Arrivate con qualche giorno di ritardo a causa del ponte del 25 aprile, le certificazioni della FIMI premiano un solo album e pochi singoli, almeno per quanto riguarda la settimana scorsa, in attesa di capire, invece, cosa succederà con le classifiche ufficiali in uscita venerdì. L'unico album che si merita la certificazione, tra l'altro, non solo è di una band straniera – in un panorama solitamente molto autarchico – ma è anche di qualche anno fa: sono i System of a Down con il loro album "Toxicity", secondo album della band, pubblicato nel 2001, che raggiunge la certificazione di platino, per un totale di oltre 50 mila copie vendute.

Tra i singoli sono un po' di più quelli che hanno raggiunto alcuni traguardi – normalità dal momento che i conteggi per questi avvengono conteggiando i download ma anche gli streaming -, partendo da quella che è una vera e propria hit del 2016, ovvero "Andiamo a comandare", la canzone di Fabio Rovazzi che raggiunge il quinto platino (225 mila copie tra download e stream), confermandola come un vero e proprio tormentone che non smette di farsi ascoltare. Stesso discorso vale per "Despacito", la canzone di Luis Fonsi che si avvale della collaborazione di Daddy Yankee, che in questo inizio 2017 ha monopolizzato le classifiche e che questa settimana si appunta al petto il quarto platino.

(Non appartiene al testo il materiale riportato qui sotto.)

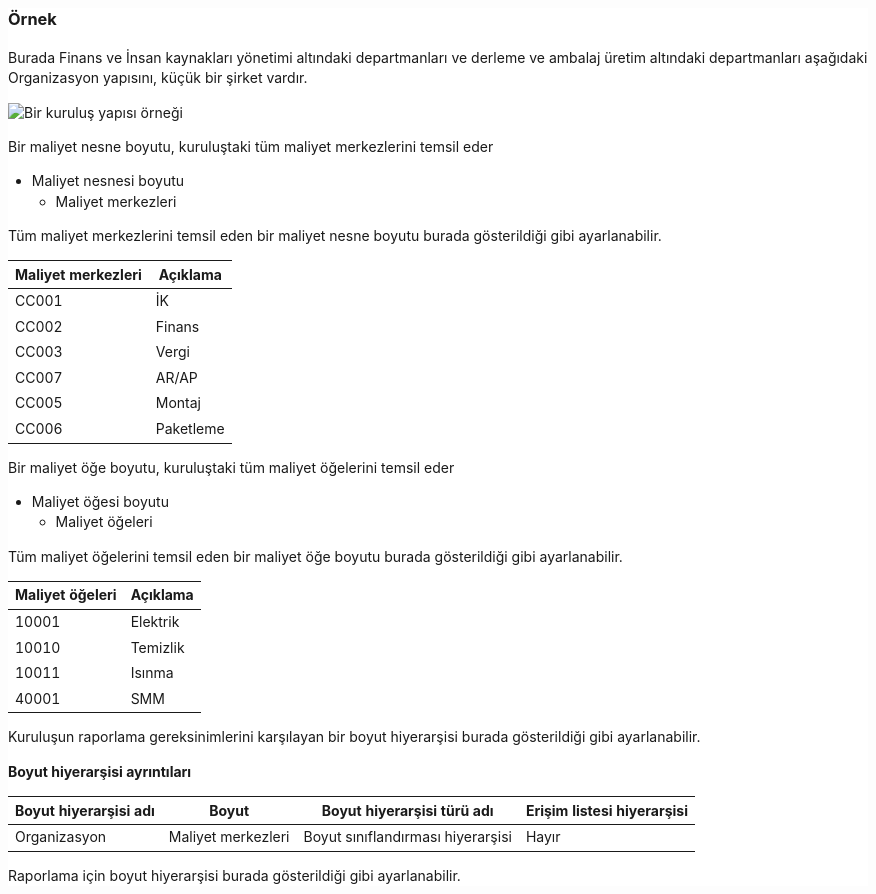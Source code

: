 ### <a name="example"></a>Örnek

Burada Finans ve İnsan kaynakları yönetimi altındaki departmanları ve derleme ve ambalaj üretim altındaki departmanları aşağıdaki Organizasyon yapısını, küçük bir şirket vardır.

![Bir kuruluş yapısı örneği](./media/dimension-hierarchy-org.png)

Bir maliyet nesne boyutu, kuruluştaki tüm maliyet merkezlerini temsil eder

- Maliyet nesnesi boyutu
    - Maliyet merkezleri

Tüm maliyet merkezlerini temsil eden bir maliyet nesne boyutu burada gösterildiği gibi ayarlanabilir.

| Maliyet merkezleri | Açıklama |
|--------------|-------------|
| CC001        | İK          |
| CC002        | Finans     |
| CC003        | Vergi         |
| CC007        | AR/AP       |
| CC005        | Montaj    |
| CC006        | Paketleme   |

Bir maliyet öğe boyutu, kuruluştaki tüm maliyet öğelerini temsil eder

- Maliyet öğesi boyutu
    - Maliyet öğeleri

Tüm maliyet öğelerini temsil eden bir maliyet öğe boyutu burada gösterildiği gibi ayarlanabilir.

| Maliyet öğeleri | Açıklama |
|---------------|-------------|
| 10001         | Elektrik |
| 10010         | Temizlik    |
| 10011         | Isınma     |
| 40001         | SMM        |

Kuruluşun raporlama gereksinimlerini karşılayan bir boyut hiyerarşisi burada gösterildiği gibi ayarlanabilir.

**Boyut hiyerarşisi ayrıntıları**

| Boyut hiyerarşisi adı | Boyut    | Boyut hiyerarşisi türü adı      | Erişim listesi hiyerarşisi |
|--------------------------|--------------|------------------------------------|-----------------------|
| Organizasyon             | Maliyet merkezleri | Boyut sınıflandırması hiyerarşisi | Hayır                    |

Raporlama için boyut hiyerarşisi burada gösterildiği gibi ayarlanabilir.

Unici multiplatino, quelli di Rovazzi e Fonsi, mentre festeggiano il primo Ligabue con la sua "A modo tuo" inclusa nell'ultimo album "Giro del mondo" e, tra gli altri, i Guns ‘n' Roses (sic) con uno dei loro classici più amati, ovvero "November Rain", ma anche, cambiando completamente genere, Ghali, tra i rappresentanti più interessanti della trap italiana, e il suo "Pizza Kebab", "Move your body" di Sia, "You don't know me" di Jax Jones e Raye e "It ain't me" di Kygo e Selena Gomez.